» **Work instructions**
Output only this range of the data below: the line that contains "1472 \\ \hline" through the final line, both ends included, each retyped exactly.

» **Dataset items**
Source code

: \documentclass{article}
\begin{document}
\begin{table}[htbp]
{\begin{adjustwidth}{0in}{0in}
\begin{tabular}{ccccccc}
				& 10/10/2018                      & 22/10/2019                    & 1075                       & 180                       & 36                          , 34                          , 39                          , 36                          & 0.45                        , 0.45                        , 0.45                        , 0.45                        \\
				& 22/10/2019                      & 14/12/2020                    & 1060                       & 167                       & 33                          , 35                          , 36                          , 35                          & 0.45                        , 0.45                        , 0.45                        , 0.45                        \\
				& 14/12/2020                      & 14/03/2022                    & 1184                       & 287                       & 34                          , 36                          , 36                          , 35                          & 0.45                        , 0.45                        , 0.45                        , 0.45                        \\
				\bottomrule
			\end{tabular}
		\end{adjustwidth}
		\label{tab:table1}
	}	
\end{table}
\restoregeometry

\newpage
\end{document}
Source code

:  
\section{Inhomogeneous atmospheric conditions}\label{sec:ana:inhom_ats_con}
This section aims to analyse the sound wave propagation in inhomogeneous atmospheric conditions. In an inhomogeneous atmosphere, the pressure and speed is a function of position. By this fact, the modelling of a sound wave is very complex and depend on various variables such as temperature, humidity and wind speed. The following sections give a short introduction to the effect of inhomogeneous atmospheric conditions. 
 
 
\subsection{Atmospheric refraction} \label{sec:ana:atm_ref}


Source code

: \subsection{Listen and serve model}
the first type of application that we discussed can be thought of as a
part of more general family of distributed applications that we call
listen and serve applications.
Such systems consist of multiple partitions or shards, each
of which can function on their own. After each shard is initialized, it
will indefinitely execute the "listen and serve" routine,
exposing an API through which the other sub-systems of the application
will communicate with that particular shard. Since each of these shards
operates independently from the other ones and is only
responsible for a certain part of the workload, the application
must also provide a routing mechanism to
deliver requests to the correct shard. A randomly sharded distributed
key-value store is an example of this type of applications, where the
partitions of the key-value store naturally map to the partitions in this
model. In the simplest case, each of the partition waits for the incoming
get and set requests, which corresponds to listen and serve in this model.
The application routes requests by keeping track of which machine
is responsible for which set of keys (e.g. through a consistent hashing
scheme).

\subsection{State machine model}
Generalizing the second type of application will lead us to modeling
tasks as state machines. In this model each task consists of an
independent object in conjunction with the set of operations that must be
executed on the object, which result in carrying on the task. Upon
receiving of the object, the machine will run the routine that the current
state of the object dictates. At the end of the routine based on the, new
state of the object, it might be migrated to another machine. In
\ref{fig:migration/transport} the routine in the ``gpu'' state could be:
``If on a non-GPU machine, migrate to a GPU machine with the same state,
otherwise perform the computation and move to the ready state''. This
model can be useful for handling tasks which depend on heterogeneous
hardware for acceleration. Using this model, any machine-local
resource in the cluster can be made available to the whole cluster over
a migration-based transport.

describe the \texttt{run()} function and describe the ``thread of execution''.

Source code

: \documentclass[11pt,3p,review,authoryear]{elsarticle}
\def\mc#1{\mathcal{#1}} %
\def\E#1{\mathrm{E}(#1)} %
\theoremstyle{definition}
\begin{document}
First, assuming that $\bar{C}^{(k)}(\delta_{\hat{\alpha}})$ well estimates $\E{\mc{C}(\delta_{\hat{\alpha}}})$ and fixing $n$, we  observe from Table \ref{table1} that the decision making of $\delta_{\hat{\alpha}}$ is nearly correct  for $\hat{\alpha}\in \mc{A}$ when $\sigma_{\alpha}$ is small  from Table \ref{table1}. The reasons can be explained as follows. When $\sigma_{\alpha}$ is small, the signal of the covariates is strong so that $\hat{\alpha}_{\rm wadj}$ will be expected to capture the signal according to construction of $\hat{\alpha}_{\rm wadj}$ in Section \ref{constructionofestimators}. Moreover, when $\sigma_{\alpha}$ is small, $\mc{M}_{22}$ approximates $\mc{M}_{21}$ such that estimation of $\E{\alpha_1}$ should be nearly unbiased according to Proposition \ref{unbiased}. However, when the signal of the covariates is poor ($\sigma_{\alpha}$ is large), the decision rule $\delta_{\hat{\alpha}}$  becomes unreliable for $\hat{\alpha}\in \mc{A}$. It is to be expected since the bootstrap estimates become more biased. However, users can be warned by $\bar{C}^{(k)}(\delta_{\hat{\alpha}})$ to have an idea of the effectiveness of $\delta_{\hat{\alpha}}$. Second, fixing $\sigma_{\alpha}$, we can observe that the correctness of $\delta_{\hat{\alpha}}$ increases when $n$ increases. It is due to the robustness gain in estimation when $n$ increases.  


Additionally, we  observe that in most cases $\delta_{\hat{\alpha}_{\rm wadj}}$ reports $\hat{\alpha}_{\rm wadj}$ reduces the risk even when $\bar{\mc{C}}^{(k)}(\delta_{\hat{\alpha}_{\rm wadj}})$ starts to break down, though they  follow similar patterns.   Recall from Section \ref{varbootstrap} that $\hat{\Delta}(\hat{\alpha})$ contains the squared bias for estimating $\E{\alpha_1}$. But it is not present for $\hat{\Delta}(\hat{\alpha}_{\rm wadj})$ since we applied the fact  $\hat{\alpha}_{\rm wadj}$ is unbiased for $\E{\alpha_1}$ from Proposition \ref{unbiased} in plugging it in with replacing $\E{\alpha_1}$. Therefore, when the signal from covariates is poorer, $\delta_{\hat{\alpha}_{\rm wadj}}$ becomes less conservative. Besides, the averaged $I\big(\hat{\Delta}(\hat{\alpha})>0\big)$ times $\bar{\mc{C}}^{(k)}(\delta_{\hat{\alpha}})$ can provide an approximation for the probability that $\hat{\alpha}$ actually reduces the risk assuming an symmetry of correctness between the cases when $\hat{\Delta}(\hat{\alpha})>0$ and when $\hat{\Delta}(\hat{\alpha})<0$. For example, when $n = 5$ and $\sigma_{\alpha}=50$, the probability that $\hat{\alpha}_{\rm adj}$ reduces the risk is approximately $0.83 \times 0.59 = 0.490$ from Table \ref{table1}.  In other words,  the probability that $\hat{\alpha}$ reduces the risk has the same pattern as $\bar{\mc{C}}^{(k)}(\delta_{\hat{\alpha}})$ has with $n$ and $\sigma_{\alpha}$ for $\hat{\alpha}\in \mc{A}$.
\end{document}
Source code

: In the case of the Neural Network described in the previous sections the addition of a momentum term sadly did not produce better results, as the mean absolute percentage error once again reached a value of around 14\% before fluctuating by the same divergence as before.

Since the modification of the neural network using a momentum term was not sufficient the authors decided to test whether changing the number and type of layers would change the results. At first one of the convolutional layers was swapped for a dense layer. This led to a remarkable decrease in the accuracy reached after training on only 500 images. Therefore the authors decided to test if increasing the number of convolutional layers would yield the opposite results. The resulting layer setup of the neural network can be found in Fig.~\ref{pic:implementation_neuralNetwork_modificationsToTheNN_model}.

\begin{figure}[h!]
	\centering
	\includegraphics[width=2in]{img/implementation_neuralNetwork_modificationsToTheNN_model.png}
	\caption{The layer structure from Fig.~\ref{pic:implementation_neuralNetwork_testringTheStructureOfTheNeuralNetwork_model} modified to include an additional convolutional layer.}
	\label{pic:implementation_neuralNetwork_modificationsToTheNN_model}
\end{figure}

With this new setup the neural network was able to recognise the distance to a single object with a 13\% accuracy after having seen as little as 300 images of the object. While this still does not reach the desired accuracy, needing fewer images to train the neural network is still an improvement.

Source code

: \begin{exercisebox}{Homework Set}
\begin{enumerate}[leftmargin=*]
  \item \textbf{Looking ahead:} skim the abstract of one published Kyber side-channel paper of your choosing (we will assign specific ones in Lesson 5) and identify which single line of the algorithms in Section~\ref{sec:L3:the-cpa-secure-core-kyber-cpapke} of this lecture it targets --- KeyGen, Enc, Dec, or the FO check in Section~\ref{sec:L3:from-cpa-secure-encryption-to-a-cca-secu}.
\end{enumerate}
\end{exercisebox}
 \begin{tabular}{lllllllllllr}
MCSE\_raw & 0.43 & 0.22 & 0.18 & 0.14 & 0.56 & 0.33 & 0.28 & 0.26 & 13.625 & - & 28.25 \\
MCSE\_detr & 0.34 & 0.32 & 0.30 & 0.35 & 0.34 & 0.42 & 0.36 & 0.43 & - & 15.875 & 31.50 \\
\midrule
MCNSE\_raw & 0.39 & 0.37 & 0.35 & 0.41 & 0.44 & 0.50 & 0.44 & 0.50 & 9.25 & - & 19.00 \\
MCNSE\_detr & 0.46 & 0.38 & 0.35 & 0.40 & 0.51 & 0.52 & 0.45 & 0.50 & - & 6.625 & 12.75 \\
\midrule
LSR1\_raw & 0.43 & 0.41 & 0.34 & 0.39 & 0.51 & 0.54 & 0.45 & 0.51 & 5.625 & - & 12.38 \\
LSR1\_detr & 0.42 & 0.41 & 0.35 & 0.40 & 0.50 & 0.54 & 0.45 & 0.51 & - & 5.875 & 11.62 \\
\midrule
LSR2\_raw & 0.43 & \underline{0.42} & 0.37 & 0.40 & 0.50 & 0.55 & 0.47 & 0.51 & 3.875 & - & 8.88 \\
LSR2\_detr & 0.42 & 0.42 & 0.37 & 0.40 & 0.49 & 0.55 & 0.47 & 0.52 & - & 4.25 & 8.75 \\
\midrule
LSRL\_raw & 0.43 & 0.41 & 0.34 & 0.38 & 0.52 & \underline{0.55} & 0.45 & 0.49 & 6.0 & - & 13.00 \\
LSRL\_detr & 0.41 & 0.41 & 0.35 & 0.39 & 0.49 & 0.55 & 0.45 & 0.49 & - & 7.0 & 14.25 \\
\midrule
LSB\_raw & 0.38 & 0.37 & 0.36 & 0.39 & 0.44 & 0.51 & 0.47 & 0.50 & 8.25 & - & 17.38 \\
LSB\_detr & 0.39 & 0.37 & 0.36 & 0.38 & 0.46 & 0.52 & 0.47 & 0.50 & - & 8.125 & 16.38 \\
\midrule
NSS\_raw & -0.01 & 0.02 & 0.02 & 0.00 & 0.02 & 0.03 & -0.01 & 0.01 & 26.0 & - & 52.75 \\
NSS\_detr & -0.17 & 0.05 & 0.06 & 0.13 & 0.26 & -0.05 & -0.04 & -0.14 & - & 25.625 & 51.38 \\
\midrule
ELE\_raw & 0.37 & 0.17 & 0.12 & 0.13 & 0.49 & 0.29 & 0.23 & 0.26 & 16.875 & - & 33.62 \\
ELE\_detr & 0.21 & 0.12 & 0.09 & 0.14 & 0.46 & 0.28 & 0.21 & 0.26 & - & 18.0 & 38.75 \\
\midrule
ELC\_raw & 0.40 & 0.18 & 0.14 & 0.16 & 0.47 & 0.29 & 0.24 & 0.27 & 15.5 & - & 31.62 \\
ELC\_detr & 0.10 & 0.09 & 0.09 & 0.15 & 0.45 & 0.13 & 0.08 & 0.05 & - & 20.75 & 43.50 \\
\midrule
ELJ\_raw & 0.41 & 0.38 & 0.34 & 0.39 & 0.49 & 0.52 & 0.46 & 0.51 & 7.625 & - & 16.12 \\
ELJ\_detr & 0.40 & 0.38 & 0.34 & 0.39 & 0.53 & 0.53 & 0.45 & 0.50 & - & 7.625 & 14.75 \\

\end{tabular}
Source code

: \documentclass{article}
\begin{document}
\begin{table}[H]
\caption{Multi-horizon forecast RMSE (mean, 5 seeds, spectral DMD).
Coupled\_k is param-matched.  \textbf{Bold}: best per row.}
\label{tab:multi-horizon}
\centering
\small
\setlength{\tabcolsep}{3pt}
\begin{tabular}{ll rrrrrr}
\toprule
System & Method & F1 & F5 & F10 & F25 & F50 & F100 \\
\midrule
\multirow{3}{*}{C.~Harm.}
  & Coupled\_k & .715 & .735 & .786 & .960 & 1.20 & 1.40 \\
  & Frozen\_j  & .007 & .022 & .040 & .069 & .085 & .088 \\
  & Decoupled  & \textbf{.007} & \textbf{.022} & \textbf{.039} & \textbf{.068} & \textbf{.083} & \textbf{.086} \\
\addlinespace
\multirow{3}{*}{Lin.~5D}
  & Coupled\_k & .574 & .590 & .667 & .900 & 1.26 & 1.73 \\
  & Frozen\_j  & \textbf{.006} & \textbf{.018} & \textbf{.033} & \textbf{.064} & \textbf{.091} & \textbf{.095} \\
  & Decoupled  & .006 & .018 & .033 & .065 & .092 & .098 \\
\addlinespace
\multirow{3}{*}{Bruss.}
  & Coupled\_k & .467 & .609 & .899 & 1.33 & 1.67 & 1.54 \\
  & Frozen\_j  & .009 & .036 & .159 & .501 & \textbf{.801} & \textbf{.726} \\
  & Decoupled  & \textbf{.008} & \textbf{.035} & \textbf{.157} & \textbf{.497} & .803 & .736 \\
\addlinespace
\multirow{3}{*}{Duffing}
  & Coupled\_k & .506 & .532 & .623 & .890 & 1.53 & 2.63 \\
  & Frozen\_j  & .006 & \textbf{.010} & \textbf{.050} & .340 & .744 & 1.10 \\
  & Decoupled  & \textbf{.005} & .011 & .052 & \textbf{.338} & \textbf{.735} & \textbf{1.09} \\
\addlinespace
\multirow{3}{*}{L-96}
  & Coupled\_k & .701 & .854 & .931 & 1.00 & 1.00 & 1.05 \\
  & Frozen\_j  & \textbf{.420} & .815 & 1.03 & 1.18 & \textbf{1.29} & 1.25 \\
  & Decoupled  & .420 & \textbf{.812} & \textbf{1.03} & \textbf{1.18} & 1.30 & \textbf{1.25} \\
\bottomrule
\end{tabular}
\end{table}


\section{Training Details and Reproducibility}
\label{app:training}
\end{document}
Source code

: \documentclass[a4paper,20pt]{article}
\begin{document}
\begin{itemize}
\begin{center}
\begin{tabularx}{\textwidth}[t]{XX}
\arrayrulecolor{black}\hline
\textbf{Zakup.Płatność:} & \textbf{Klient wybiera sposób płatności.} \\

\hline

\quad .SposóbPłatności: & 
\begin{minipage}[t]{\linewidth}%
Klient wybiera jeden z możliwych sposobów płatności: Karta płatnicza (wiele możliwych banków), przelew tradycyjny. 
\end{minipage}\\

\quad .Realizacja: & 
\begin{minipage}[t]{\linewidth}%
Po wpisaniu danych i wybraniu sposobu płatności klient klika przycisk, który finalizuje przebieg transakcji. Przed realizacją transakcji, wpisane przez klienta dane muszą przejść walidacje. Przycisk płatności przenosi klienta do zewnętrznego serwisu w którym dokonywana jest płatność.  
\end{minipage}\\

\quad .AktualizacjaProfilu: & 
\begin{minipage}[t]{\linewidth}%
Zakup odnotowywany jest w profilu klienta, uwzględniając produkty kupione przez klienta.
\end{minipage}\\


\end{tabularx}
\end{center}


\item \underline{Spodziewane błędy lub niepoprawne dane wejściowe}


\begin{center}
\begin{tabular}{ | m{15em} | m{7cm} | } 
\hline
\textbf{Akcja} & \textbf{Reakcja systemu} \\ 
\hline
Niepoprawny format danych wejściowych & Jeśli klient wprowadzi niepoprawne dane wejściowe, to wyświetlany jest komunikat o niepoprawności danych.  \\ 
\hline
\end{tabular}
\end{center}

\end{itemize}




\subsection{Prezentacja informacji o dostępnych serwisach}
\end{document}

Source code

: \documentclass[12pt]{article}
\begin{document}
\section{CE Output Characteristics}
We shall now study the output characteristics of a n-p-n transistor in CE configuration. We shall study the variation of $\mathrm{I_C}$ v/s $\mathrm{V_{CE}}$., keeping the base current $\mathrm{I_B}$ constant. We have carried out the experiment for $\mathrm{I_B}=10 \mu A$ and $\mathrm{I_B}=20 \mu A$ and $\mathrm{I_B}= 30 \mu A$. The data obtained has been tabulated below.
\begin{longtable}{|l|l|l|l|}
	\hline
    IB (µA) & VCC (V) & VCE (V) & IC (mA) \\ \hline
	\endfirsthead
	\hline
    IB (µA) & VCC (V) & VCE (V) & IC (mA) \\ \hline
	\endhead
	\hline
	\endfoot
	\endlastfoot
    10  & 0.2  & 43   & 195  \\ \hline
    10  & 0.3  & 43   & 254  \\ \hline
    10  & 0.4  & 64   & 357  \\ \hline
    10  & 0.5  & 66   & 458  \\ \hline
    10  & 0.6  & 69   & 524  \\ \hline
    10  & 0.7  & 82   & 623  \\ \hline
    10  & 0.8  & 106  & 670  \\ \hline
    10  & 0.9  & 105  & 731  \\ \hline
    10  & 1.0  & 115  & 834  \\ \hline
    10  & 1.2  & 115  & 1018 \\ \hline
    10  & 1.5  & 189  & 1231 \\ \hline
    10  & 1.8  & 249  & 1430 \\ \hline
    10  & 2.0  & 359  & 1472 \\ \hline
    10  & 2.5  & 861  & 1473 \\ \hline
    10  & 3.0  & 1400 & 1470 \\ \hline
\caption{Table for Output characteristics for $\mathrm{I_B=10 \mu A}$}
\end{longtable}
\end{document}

» **The completed task**
    10  & 2.0  & 359  & 1472 \\ \hline
    10  & 2.5  & 861  & 1473 \\ \hline
    10  & 3.0  & 1400 & 1470 \\ \hline
\caption{Table for Output characteristics for $\mathrm{I_B=10 \mu A}$}
\end{longtable}
\end{document}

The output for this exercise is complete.